[Required action]: Go to the line holding "air gapped installations." in the entries below and write out exactly every line down to and including the line holding "and Scheduling Backups_.".
"""
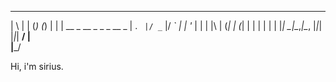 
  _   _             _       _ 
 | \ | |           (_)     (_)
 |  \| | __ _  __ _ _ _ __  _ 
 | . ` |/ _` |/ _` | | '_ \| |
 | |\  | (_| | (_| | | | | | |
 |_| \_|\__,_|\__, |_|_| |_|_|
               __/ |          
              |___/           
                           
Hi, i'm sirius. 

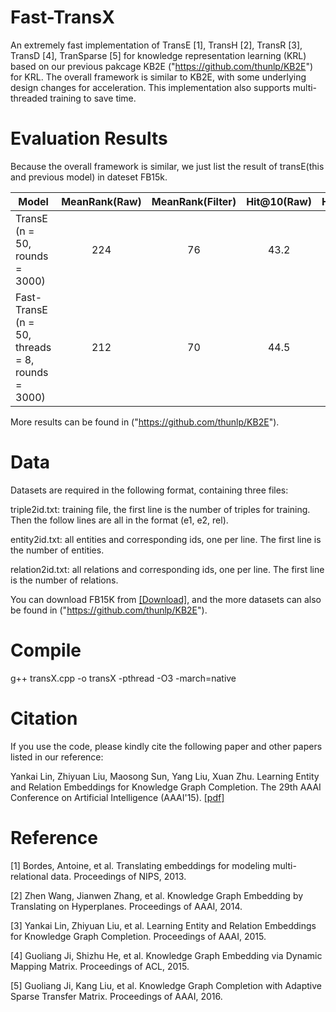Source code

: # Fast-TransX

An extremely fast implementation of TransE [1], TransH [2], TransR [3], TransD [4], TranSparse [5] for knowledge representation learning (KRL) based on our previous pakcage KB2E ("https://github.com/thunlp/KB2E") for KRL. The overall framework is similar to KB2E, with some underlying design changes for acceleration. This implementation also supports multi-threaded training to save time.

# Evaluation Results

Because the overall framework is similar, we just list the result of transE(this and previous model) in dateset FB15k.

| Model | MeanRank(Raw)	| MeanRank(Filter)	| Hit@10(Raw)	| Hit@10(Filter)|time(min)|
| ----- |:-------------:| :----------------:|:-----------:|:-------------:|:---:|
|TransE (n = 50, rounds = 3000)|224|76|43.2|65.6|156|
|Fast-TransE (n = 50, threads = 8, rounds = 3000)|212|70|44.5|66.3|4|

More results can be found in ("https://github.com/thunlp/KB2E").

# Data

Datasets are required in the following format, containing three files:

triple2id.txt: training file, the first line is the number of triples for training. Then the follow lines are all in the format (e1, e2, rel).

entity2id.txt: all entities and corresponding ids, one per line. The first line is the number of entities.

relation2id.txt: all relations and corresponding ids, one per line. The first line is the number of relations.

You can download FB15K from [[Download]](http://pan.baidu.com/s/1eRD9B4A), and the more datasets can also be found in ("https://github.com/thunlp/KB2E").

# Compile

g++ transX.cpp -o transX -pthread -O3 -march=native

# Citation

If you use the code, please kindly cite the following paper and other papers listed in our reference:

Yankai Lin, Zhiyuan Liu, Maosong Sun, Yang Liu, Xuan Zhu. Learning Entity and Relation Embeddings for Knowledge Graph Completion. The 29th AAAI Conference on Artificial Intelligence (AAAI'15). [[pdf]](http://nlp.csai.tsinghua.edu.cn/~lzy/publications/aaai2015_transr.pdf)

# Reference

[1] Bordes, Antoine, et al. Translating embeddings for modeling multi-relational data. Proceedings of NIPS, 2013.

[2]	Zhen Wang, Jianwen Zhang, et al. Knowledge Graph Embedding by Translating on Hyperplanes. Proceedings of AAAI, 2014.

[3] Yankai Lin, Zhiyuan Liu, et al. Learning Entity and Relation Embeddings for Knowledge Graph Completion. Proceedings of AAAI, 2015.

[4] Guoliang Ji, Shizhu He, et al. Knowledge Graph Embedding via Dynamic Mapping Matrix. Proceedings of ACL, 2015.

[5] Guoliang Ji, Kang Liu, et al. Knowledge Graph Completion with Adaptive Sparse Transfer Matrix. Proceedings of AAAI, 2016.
"""
"""
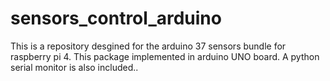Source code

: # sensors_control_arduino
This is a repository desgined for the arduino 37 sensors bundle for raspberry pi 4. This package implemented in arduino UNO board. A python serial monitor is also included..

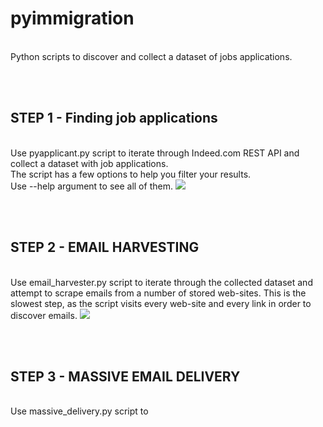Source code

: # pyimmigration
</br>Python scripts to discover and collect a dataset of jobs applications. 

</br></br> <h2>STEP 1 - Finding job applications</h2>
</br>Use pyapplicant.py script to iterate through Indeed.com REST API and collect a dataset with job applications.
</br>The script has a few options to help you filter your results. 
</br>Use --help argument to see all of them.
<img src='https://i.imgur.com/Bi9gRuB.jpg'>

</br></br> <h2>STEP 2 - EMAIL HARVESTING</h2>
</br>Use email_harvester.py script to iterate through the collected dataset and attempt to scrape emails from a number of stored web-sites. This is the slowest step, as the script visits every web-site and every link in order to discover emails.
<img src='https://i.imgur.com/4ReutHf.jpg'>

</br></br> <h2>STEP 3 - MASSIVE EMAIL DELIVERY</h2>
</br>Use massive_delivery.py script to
"""
"""
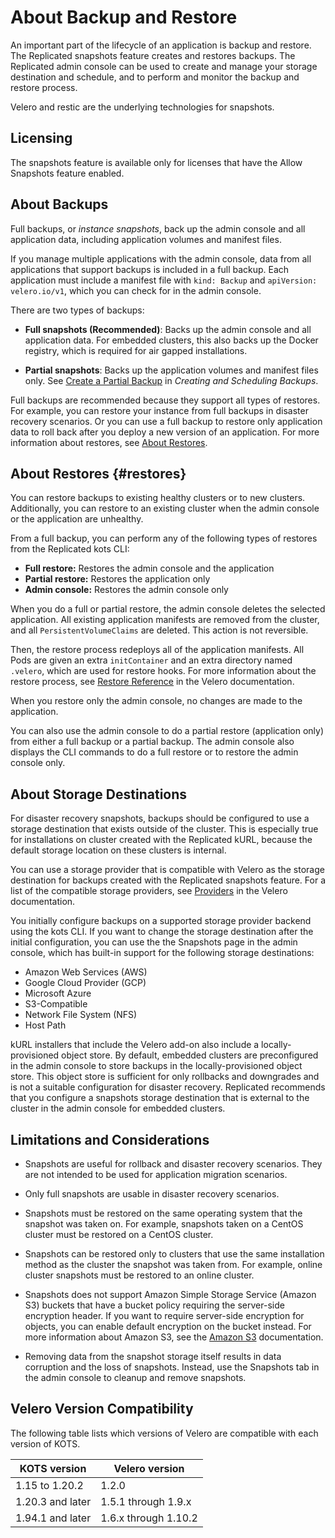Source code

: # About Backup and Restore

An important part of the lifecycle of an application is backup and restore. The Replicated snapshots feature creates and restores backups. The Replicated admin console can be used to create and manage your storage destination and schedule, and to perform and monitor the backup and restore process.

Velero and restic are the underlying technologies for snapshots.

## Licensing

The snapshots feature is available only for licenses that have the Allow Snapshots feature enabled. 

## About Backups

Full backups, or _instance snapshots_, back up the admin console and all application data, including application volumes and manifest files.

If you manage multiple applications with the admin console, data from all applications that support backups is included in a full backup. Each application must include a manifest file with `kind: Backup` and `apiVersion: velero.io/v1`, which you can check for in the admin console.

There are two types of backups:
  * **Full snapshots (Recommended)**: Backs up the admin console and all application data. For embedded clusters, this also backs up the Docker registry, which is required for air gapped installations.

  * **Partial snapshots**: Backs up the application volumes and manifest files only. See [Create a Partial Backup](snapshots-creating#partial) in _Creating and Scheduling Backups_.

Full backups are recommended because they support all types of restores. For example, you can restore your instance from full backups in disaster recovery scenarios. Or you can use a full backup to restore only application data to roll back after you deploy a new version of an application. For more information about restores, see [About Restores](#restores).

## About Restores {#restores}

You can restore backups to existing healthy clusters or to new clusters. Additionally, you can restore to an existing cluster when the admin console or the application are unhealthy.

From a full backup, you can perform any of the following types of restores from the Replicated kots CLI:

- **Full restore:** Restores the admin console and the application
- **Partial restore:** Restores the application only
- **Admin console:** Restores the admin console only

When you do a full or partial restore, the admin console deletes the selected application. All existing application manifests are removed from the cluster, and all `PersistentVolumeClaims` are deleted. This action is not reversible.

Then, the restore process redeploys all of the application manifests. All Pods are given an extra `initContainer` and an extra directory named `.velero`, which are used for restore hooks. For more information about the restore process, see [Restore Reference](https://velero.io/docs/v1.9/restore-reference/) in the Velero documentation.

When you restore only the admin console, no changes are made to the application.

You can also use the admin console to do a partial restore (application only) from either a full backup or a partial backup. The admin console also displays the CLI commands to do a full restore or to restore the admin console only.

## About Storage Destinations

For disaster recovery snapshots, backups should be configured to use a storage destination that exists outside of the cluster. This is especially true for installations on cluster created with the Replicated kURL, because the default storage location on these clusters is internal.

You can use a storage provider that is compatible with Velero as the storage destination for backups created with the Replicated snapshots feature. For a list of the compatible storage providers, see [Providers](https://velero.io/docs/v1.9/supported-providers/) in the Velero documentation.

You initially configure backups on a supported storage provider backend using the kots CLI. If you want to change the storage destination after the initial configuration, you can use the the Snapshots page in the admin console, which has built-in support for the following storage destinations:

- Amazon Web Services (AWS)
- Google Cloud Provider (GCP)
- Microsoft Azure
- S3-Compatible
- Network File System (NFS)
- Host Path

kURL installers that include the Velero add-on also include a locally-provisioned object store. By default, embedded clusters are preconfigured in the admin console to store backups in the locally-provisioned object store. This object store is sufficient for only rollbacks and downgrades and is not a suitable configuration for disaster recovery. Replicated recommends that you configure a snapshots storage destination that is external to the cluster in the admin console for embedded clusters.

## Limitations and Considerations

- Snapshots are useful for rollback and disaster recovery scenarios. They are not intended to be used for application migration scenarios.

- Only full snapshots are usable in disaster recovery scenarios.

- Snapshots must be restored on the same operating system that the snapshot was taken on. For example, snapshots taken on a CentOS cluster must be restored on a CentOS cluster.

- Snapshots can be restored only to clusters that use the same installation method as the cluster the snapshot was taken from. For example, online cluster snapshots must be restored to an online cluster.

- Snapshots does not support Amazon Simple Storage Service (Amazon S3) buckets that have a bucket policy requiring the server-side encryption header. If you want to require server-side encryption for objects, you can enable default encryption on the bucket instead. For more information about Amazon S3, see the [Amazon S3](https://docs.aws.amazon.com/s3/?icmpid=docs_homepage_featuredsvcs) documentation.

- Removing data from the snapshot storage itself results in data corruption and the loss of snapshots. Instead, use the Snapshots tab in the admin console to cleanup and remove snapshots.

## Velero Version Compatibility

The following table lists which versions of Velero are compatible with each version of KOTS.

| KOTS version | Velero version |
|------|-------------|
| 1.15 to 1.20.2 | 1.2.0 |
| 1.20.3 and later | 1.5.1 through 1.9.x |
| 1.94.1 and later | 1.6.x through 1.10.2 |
"""
[Solution below]:
  * **Full snapshots (Recommended)**: Backs up the admin console and all application data. For embedded clusters, this also backs up the Docker registry, which is required for air gapped installations.

  * **Partial snapshots**: Backs up the application volumes and manifest files only. See [Create a Partial Backup](snapshots-creating#partial) in _Creating and Scheduling Backups_.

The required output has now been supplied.